EASTERN MEDITERRANEAN

TIME PERIOD

EASTERN MEDITERRANEAN PALEOCLIMATE AND ECOSYSTEMS DURING THE RISE OF EARLY CIVILIZATIONS (EMPIRE)

MISSION: We aim to carry out a novel, interdisciplinary study of terrestrial and marine ecosystem change during the rise of Eastern Mediterranean civilizations during the Holocene, in order to derive critical new insight into the sensitivity versus resilience of Mediterranean civilizations to environmental change and the vulnerability of marine ecosystems to early anthropogenic impact.

BACKGROUND: Throughout the Holocene, Mediterranean civilizations closely interacted with their environment, but it is still unclear to what extent climatic and environmental change has influenced their evolution. At the same time, the onset, early extent and consequences of anthropogenic change in terrestrial and notably in marine ecosystems remain poorly constrained. We will use the German research ship "Meteor" to core high-deposition-rate sequences from the Aegean and Adriatic Seas with a large volume "Kasten Corer.” These sediments will be used to decipher environmental change across the coastal zone to quantitatively identify the impact of growing civilizations on coastal ecosystems between the Bronze Age and the present day.
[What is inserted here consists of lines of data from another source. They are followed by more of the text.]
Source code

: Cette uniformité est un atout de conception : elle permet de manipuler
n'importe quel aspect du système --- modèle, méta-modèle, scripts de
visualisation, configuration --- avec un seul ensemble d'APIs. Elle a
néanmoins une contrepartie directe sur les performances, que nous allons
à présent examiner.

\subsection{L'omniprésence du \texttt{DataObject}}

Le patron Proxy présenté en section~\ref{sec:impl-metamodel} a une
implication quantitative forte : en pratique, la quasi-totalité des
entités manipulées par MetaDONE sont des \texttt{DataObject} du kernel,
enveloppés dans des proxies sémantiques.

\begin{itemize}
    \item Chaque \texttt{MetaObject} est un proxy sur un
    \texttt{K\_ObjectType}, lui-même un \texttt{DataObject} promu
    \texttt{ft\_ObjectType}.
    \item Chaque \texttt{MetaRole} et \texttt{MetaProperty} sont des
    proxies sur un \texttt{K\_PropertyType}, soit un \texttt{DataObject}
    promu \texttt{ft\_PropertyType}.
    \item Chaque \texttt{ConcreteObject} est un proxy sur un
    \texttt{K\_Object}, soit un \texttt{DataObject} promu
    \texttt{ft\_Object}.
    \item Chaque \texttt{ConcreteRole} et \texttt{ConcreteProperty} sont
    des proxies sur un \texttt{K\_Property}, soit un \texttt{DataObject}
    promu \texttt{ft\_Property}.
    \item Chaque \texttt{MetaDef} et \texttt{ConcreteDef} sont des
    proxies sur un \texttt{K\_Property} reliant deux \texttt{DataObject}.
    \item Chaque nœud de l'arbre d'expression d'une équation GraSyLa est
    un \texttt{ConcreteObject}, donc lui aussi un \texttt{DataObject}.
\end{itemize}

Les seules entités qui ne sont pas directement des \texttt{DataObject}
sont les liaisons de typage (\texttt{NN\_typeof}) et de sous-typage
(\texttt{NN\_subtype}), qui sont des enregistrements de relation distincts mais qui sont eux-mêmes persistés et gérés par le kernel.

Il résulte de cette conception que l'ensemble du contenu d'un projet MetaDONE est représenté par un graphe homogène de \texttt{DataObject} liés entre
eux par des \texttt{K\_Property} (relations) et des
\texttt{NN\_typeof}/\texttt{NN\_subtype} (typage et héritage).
Terrestrial environmental changes will be deduced using a multi-proxy approach to understanding changes in vegetation, aridity, and erosion rates within a high-quality, marine-based age frame. For the marine realm, we hope to carry out the first quantitative assessments of fish populations and reconstructions of the marine food web.

This expedition is designed to quantify changes in terrestrial and marine ecosystems in the Eastern Mediterranean region during the rise of human civilization around the basin. Our goal is to assess how climate and human resource demands interacted over the Holo¬cene, both to unravel how environmental change affected Holocene socioeconomic evolution and to quantitatively assess the growing impact of settled society and industrialized economies on Mediterranean ecosystem structures and biodiversity. Cor¬ing sites will be selected to maximize resolution of the history of Mediterranean marine and terrestrial ecosystems and to compare and contrast these histories between different basins and their cultures. These goals are divided into two major research topics:

  • The role of Holocene short-term climate and ecosystem change on early cultures in the Aegean region, including the development of early cultures that may be closely connected to short-term climate and ecosystem change; and
  • Assessment and quantification of terrestrial and notably marine human-induced ecosystem change during the socioeconomic evolution of Mediterranean civilizations.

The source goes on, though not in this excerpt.